Gastrointestinal disorders: Nausea, vomiting, abdominal pain, diarrhoea are common. Sore mouth and black hairy tongue (discolouration of tongue) has been reported occasionally.
Hepatobiliary disorders: Hepatitis and cholestatic jaundice have been reported very rarely.
Immune disorders: Allergic reactions may commonly occur and typically manifest as skin reactions (see Skin and subcutaneous disorders). Severe allergic reactions causing angioedema, laryngeal oedema and anaphylaxis have been reported rarely.
Serum sickness-like reactions are characterised by fever, chills, arthralgia and oedema.
Infections and infestations: Pseudomembranous colitis has occasionally been reported.
Nervous system disorders: Central nervous system toxicity including convulsions has been reported (especially with high doses or in severe renal impairment); paraesthesia may occur with prolonged use.
Neuropathy is an infrequent reaction and is usually associated with high doses of parenteral penicillin.

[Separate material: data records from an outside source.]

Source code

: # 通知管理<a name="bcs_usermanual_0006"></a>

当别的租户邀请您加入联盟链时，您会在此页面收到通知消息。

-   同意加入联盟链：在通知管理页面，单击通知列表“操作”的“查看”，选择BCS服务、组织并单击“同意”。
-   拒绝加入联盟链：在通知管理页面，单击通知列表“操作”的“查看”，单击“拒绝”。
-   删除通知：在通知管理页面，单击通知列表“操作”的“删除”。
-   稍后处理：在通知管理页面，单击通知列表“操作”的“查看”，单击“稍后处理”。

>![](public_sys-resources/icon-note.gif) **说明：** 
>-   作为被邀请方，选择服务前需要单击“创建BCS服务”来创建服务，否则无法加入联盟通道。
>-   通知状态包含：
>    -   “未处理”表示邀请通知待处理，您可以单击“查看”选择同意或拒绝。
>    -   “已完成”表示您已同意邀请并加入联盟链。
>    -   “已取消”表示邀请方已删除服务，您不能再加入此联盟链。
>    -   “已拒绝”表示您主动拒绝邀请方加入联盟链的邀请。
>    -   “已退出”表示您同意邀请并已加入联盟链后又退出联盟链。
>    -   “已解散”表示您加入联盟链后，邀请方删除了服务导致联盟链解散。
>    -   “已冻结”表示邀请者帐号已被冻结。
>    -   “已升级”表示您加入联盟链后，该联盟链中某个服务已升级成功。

Renal and urinary disorders: Interstitial nephritis has occurred in very rare cases.
Nephropathy is an infrequent reaction and is usually associated with high doses of parenteral penicillin.
Skin and subcutaneous disorders: Urticarial, erythematous or mobilliform rash and pruritus occur most frequently, while exfoliative dermatitis occurs rarely.
Drug Interactions
Aminoglycosides: Neomycin is reported to reduce the absorption of phenoxymethylpenicillin.
Anticoagulants: Penicillins may interfere with anticoagulant control.
Bacteriostatic antibiotics: Certain bacteriostatic antibiotics such as Chloramphenicol, Erythromycin and Tetracyclines have been reported to antagonise the bactericidal activity of penicillins and concomitant use is not recommended.
Guar gum: Reduced absorption of phenoxymethylpenicillin.
Methotrexate: Use of Phenoxymethylpenicillin while taking methotrexate can cause reduced excretion of methotrexate thereby increasing the risk of toxicity.
Oral Contraceptives: Penicillin may reduce the efficacy of combined oral contraceptives.
Probenecid: Reduced excretion of phenoxymethylpenicillin by competing with it for renal tubular secretion.
Sulfinpyrazone: Excretion of penicillins reduced by sulfinpyrazone.
Typhoid vaccine (oral): Penicillins may inactivate oral typhoid vaccine if ingested concomitantly.
Caution For Usage
Instructions for Use, Handling and Disposal: No special instructions.
Incompatibilities: None known.
Storage
Unconstituted powder: Store in a dry place below 25°C. Protect from light.
Reconstituted oral solution: Store for 7 days in a refrigerator.
Shelf-Life: Unopened container: 24 months.
Reconstituted oral solution: a shelf life of 7 days.
MIMS Class
ATC Classification
J01CE02 - phenoxymethylpenicillin ; Belongs to the class of beta-lactamase sensitive penicillins. Used in the systemic treatment of infections.
Presentation/Packing
Tab 250 mg x 1000's. Elixir (powd for oral soln) 125 mg/5 mL x 100 mL.